Farmers Need to Control Their Data
Editor Geert Hekkert of Future Farming (link here) points out that if farmers can act collectively, their data is very powerful. This is 100% correct. Farmers’ aggregate data will one day be more valuable than the crops or inputs alone. This knowledge should reinforce caution for farmers before committing their data to new technology without a clear understanding of how it will be used.
In a world where data is the new gold, farmers must view themselves as masters of their digital fields. They have a choice: do they sow trust and collaboration in a cooperative environment or surrender their precious data to external parties with potentially conflicting interests?
Why does the choice need to be made today with so little information?
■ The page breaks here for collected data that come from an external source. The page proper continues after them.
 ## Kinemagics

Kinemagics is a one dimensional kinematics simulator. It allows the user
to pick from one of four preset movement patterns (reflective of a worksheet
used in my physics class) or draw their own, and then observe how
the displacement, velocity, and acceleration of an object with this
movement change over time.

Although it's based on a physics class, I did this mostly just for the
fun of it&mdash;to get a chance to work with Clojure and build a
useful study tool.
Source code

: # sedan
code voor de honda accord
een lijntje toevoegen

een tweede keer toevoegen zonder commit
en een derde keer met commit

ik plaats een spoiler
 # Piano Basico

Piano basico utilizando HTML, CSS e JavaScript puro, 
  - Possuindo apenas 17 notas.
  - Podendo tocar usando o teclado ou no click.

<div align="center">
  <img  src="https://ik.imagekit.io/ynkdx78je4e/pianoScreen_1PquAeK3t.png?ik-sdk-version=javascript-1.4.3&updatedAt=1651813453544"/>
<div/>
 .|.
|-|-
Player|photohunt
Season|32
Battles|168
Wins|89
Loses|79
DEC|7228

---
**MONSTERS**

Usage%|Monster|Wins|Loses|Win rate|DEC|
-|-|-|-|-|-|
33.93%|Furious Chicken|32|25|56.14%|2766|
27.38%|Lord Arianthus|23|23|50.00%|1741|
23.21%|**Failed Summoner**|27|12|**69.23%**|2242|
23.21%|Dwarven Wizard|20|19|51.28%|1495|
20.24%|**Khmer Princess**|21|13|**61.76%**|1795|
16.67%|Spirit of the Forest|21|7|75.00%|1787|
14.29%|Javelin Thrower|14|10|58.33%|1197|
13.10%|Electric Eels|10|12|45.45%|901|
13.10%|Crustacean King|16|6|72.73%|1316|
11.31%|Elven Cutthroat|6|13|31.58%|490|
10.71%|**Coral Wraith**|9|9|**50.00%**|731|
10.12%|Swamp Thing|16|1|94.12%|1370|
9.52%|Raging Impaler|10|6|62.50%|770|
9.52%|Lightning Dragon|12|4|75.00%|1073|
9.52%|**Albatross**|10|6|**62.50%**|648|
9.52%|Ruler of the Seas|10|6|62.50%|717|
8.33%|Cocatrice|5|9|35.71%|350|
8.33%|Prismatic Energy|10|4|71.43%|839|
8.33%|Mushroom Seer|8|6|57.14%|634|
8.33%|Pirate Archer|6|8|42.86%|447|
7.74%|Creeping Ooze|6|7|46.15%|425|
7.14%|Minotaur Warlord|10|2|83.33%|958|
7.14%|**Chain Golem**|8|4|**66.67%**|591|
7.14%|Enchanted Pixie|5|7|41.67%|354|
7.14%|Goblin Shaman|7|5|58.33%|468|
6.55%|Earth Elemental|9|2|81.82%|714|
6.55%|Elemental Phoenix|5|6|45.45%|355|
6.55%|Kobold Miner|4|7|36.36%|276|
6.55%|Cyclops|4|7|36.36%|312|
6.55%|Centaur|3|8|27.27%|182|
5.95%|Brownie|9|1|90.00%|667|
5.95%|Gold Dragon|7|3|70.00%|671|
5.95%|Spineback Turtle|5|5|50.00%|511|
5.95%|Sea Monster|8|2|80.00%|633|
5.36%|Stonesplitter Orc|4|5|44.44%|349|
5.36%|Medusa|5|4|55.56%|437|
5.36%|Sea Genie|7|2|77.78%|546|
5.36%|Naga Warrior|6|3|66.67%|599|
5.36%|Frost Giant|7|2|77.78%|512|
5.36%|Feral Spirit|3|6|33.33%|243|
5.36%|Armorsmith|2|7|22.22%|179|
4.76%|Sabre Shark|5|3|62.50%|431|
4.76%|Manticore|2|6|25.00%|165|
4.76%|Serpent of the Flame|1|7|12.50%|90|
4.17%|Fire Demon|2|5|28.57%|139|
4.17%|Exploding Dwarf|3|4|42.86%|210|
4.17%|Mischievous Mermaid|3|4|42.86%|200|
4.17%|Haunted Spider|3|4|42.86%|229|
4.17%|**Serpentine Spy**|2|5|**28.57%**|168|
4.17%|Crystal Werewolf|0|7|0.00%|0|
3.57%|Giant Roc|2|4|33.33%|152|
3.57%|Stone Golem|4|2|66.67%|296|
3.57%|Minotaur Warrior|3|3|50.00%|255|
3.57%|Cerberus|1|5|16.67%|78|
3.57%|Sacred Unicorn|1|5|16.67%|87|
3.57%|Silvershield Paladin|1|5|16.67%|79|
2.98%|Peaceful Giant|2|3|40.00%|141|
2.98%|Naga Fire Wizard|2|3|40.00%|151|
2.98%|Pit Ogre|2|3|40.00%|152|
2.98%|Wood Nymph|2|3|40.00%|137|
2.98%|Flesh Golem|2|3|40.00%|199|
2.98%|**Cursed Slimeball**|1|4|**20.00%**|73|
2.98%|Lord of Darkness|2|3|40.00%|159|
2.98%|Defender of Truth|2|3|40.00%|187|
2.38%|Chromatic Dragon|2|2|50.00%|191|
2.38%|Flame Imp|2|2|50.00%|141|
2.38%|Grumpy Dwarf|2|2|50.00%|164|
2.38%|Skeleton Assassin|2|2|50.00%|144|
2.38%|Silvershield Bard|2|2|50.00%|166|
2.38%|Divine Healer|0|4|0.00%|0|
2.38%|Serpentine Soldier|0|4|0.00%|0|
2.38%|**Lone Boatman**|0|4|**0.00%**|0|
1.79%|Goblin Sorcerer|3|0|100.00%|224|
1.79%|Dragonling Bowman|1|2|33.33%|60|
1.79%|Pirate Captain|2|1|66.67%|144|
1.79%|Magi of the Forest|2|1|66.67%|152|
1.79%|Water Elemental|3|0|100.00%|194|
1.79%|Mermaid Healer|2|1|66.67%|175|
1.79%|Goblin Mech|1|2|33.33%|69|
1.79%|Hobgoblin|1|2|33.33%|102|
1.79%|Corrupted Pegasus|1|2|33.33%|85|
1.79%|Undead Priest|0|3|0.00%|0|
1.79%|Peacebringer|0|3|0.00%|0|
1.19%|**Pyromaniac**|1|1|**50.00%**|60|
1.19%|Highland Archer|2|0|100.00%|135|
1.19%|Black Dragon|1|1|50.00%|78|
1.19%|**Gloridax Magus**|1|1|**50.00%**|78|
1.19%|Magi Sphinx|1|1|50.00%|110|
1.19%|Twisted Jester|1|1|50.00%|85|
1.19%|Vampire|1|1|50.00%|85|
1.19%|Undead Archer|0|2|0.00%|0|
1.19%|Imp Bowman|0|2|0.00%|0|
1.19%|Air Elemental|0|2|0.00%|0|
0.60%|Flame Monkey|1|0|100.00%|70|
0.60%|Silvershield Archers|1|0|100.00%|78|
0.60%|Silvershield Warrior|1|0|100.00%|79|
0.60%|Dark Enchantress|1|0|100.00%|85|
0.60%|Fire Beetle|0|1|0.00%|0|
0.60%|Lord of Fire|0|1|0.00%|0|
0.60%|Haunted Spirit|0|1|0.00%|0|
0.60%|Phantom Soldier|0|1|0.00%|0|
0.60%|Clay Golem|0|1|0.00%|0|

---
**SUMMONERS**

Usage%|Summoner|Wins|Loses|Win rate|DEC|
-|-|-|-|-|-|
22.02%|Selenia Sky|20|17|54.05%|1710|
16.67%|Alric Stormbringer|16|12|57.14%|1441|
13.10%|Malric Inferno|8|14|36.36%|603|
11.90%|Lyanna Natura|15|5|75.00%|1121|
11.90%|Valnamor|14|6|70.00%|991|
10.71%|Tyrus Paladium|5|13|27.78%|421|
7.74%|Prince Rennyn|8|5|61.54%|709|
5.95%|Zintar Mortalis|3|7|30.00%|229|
Companies suggest that farmers are the masters of their data and virtual fields, but this is deceiving if the farmer does not understand how the data will be used, shared, and protected. This requires transparency and easy-to-understand technology.
The conclusion from self-anointed agtech experts is always the same. If you don’t use the data, it is worthless, and you are missing out. Usually, this is followed with a “why you can trust us and no one else.” The Future Farming article suggests that an FBN (see Norm’s review here) or GeoPard could be a trustworthy counterparty since they are privately owned. Geert does acknowledge the risk of an acquisition one day.
Venture capital and agtech start-ups need to earn the farmers' trust. Maybe even more than traditional Technology companies have proven they can do much worse with the data than trying to buy grain cheaply. FBN has raised over $1 billion with investors Blackrock, Alphabet, Goldman Sachs, and Temasek, to name a few. FBN, Indigo Ag, Gro-Intelligence, and many of the largest capital raisers are failing to deliver.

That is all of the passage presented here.